*Problem details*. The required output is every record, written out exactly.

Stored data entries

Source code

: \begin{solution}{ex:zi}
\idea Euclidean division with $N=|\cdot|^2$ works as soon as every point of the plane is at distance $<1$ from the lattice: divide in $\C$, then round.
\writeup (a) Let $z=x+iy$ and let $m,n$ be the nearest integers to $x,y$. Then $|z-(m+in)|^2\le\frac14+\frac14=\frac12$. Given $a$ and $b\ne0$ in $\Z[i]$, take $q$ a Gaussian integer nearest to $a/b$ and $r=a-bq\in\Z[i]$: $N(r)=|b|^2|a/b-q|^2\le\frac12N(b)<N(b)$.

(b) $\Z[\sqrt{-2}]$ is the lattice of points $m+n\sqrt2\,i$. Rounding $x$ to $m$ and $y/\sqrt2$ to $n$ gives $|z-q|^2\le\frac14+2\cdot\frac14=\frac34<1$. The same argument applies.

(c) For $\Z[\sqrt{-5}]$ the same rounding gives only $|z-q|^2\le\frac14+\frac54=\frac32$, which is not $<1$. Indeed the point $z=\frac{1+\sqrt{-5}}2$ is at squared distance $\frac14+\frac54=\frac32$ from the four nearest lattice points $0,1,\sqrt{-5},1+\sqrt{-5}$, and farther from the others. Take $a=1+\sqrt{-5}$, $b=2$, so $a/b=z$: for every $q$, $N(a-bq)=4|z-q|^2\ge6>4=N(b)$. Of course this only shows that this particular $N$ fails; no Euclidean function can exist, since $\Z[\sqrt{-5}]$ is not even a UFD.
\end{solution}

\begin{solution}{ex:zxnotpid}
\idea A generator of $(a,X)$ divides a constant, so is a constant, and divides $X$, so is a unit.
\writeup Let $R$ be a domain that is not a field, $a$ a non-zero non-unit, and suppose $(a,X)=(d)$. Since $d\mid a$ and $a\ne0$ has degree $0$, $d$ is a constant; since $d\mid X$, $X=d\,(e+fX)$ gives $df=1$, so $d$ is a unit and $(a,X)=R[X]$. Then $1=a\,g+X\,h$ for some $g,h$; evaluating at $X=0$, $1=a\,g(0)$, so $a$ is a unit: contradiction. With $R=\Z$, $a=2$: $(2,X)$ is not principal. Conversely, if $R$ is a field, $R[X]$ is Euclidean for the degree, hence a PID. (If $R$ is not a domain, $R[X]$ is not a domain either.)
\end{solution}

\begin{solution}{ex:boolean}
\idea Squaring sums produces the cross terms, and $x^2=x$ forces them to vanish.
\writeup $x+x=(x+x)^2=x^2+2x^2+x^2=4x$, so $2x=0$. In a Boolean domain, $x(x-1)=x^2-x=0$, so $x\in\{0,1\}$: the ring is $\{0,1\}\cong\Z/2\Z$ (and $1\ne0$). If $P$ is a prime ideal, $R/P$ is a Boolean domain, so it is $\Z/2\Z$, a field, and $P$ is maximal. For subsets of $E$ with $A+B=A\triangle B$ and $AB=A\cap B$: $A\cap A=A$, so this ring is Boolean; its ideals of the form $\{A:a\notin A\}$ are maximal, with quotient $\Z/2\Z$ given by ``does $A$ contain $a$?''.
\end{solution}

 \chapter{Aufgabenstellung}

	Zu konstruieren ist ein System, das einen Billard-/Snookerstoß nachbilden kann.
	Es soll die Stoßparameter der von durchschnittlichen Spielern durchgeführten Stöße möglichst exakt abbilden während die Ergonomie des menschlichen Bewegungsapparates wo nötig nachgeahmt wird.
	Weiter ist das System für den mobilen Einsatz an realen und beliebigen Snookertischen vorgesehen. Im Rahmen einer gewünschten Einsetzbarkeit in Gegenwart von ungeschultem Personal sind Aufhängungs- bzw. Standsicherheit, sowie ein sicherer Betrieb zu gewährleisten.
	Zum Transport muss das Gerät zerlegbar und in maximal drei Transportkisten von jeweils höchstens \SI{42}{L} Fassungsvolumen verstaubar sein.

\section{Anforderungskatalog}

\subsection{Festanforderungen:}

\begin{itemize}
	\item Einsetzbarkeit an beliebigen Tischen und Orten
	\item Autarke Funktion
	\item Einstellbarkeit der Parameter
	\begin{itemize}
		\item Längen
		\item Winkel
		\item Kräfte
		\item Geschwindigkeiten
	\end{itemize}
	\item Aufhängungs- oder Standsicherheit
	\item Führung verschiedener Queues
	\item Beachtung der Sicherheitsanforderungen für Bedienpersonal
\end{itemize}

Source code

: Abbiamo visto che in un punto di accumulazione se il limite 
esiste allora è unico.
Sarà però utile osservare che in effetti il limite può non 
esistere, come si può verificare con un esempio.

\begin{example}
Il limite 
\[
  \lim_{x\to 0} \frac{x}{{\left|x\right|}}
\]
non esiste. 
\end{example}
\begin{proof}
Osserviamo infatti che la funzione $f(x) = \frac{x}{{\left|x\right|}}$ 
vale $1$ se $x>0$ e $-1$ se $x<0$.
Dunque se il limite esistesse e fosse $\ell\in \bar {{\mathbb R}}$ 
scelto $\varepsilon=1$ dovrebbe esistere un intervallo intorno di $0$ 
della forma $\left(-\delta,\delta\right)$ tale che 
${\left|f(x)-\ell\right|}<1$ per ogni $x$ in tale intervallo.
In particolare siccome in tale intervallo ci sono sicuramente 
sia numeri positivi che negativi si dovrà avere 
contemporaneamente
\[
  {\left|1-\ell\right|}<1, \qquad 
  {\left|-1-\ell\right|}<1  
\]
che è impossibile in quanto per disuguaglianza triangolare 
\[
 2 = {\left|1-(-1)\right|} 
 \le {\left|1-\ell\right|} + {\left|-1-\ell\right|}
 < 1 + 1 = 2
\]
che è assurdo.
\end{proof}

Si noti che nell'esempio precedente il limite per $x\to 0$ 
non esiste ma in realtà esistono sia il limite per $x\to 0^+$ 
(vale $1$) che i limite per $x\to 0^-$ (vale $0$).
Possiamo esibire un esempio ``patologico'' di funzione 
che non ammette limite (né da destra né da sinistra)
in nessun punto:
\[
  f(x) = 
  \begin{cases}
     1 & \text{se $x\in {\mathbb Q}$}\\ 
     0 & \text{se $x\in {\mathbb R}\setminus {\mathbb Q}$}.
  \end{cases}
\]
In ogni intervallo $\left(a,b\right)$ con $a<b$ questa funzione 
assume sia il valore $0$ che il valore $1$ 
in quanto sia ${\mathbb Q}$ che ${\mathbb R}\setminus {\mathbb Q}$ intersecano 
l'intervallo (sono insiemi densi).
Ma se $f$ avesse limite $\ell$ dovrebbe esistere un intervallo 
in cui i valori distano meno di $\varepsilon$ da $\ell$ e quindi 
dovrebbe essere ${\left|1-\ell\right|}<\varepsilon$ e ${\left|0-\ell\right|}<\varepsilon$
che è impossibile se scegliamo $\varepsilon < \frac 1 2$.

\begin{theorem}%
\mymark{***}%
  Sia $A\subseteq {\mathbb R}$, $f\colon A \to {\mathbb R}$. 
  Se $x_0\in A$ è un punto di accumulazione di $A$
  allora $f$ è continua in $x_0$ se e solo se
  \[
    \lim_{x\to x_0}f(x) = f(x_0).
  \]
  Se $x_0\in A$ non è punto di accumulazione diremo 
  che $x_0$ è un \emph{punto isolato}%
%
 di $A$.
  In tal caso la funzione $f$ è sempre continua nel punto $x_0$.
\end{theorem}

*Answer area*.
Source code

: \begin{solution}{ex:zi}
\idea Euclidean division with $N=|\cdot|^2$ works as soon as every point of the plane is at distance $<1$ from the lattice: divide in $\C$, then round.
\writeup (a) Let $z=x+iy$ and let $m,n$ be the nearest integers to $x,y$. Then $|z-(m+in)|^2\le\frac14+\frac14=\frac12$. Given $a$ and $b\ne0$ in $\Z[i]$, take $q$ a Gaussian integer nearest to $a/b$ and $r=a-bq\in\Z[i]$: $N(r)=|b|^2|a/b-q|^2\le\frac12N(b)<N(b)$.

(b) $\Z[\sqrt{-2}]$ is the lattice of points $m+n\sqrt2\,i$. Rounding $x$ to $m$ and $y/\sqrt2$ to $n$ gives $|z-q|^2\le\frac14+2\cdot\frac14=\frac34<1$. The same argument applies.

(c) For $\Z[\sqrt{-5}]$ the same rounding gives only $|z-q|^2\le\frac14+\frac54=\frac32$, which is not $<1$. Indeed the point $z=\frac{1+\sqrt{-5}}2$ is at squared distance $\frac14+\frac54=\frac32$ from the four nearest lattice points $0,1,\sqrt{-5},1+\sqrt{-5}$, and farther from the others. Take $a=1+\sqrt{-5}$, $b=2$, so $a/b=z$: for every $q$, $N(a-bq)=4|z-q|^2\ge6>4=N(b)$. Of course this only shows that this particular $N$ fails; no Euclidean function can exist, since $\Z[\sqrt{-5}]$ is not even a UFD.
\end{solution}

\begin{solution}{ex:zxnotpid}
\idea A generator of $(a,X)$ divides a constant, so is a constant, and divides $X$, so is a unit.
\writeup Let $R$ be a domain that is not a field, $a$ a non-zero non-unit, and suppose $(a,X)=(d)$. Since $d\mid a$ and $a\ne0$ has degree $0$, $d$ is a constant; since $d\mid X$, $X=d\,(e+fX)$ gives $df=1$, so $d$ is a unit and $(a,X)=R[X]$. Then $1=a\,g+X\,h$ for some $g,h$; evaluating at $X=0$, $1=a\,g(0)$, so $a$ is a unit: contradiction. With $R=\Z$, $a=2$: $(2,X)$ is not principal. Conversely, if $R$ is a field, $R[X]$ is Euclidean for the degree, hence a PID. (If $R$ is not a domain, $R[X]$ is not a domain either.)
\end{solution}

\begin{solution}{ex:boolean}
\idea Squaring sums produces the cross terms, and $x^2=x$ forces them to vanish.
\writeup $x+x=(x+x)^2=x^2+2x^2+x^2=4x$, so $2x=0$. In a Boolean domain, $x(x-1)=x^2-x=0$, so $x\in\{0,1\}$: the ring is $\{0,1\}\cong\Z/2\Z$ (and $1\ne0$). If $P$ is a prime ideal, $R/P$ is a Boolean domain, so it is $\Z/2\Z$, a field, and $P$ is maximal. For subsets of $E$ with $A+B=A\triangle B$ and $AB=A\cap B$: $A\cap A=A$, so this ring is Boolean; its ideals of the form $\{A:a\notin A\}$ are maximal, with quotient $\Z/2\Z$ given by ``does $A$ contain $a$?''.
\end{solution}

 \chapter{Aufgabenstellung}

	Zu konstruieren ist ein System, das einen Billard-/Snookerstoß nachbilden kann.
	Es soll die Stoßparameter der von durchschnittlichen Spielern durchgeführten Stöße möglichst exakt abbilden während die Ergonomie des menschlichen Bewegungsapparates wo nötig nachgeahmt wird.
	Weiter ist das System für den mobilen Einsatz an realen und beliebigen Snookertischen vorgesehen. Im Rahmen einer gewünschten Einsetzbarkeit in Gegenwart von ungeschultem Personal sind Aufhängungs- bzw. Standsicherheit, sowie ein sicherer Betrieb zu gewährleisten.
	Zum Transport muss das Gerät zerlegbar und in maximal drei Transportkisten von jeweils höchstens \SI{42}{L} Fassungsvolumen verstaubar sein.

\section{Anforderungskatalog}

\subsection{Festanforderungen:}

\begin{itemize}
	\item Einsetzbarkeit an beliebigen Tischen und Orten
	\item Autarke Funktion
	\item Einstellbarkeit der Parameter
	\begin{itemize}
		\item Längen
		\item Winkel
		\item Kräfte
		\item Geschwindigkeiten
	\end{itemize}
	\item Aufhängungs- oder Standsicherheit
	\item Führung verschiedener Queues
	\item Beachtung der Sicherheitsanforderungen für Bedienpersonal
\end{itemize}

Source code

: Abbiamo visto che in un punto di accumulazione se il limite 
esiste allora è unico.
Sarà però utile osservare che in effetti il limite può non 
esistere, come si può verificare con un esempio.

\begin{example}
Il limite 
\[
  \lim_{x\to 0} \frac{x}{{\left|x\right|}}
\]
non esiste. 
\end{example}
\begin{proof}
Osserviamo infatti che la funzione $f(x) = \frac{x}{{\left|x\right|}}$ 
vale $1$ se $x>0$ e $-1$ se $x<0$.
Dunque se il limite esistesse e fosse $\ell\in \bar {{\mathbb R}}$ 
scelto $\varepsilon=1$ dovrebbe esistere un intervallo intorno di $0$ 
della forma $\left(-\delta,\delta\right)$ tale che 
${\left|f(x)-\ell\right|}<1$ per ogni $x$ in tale intervallo.
In particolare siccome in tale intervallo ci sono sicuramente 
sia numeri positivi che negativi si dovrà avere 
contemporaneamente
\[
  {\left|1-\ell\right|}<1, \qquad 
  {\left|-1-\ell\right|}<1  
\]
che è impossibile in quanto per disuguaglianza triangolare 
\[
 2 = {\left|1-(-1)\right|} 
 \le {\left|1-\ell\right|} + {\left|-1-\ell\right|}
 < 1 + 1 = 2
\]
che è assurdo.
\end{proof}

Si noti che nell'esempio precedente il limite per $x\to 0$ 
non esiste ma in realtà esistono sia il limite per $x\to 0^+$ 
(vale $1$) che i limite per $x\to 0^-$ (vale $0$).
Possiamo esibire un esempio ``patologico'' di funzione 
che non ammette limite (né da destra né da sinistra)
in nessun punto:
\[
  f(x) = 
  \begin{cases}
     1 & \text{se $x\in {\mathbb Q}$}\\ 
     0 & \text{se $x\in {\mathbb R}\setminus {\mathbb Q}$}.
  \end{cases}
\]
In ogni intervallo $\left(a,b\right)$ con $a<b$ questa funzione 
assume sia il valore $0$ che il valore $1$ 
in quanto sia ${\mathbb Q}$ che ${\mathbb R}\setminus {\mathbb Q}$ intersecano 
l'intervallo (sono insiemi densi).
Ma se $f$ avesse limite $\ell$ dovrebbe esistere un intervallo 
in cui i valori distano meno di $\varepsilon$ da $\ell$ e quindi 
dovrebbe essere ${\left|1-\ell\right|}<\varepsilon$ e ${\left|0-\ell\right|}<\varepsilon$
che è impossibile se scegliamo $\varepsilon < \frac 1 2$.

\begin{theorem}%
\mymark{***}%
  Sia $A\subseteq {\mathbb R}$, $f\colon A \to {\mathbb R}$. 
  Se $x_0\in A$ è un punto di accumulazione di $A$
  allora $f$ è continua in $x_0$ se e solo se
  \[
    \lim_{x\to x_0}f(x) = f(x_0).
  \]
  Se $x_0\in A$ non è punto di accumulazione diremo 
  che $x_0$ è un \emph{punto isolato}%
%
 di $A$.
  In tal caso la funzione $f$ è sempre continua nel punto $x_0$.
\end{theorem}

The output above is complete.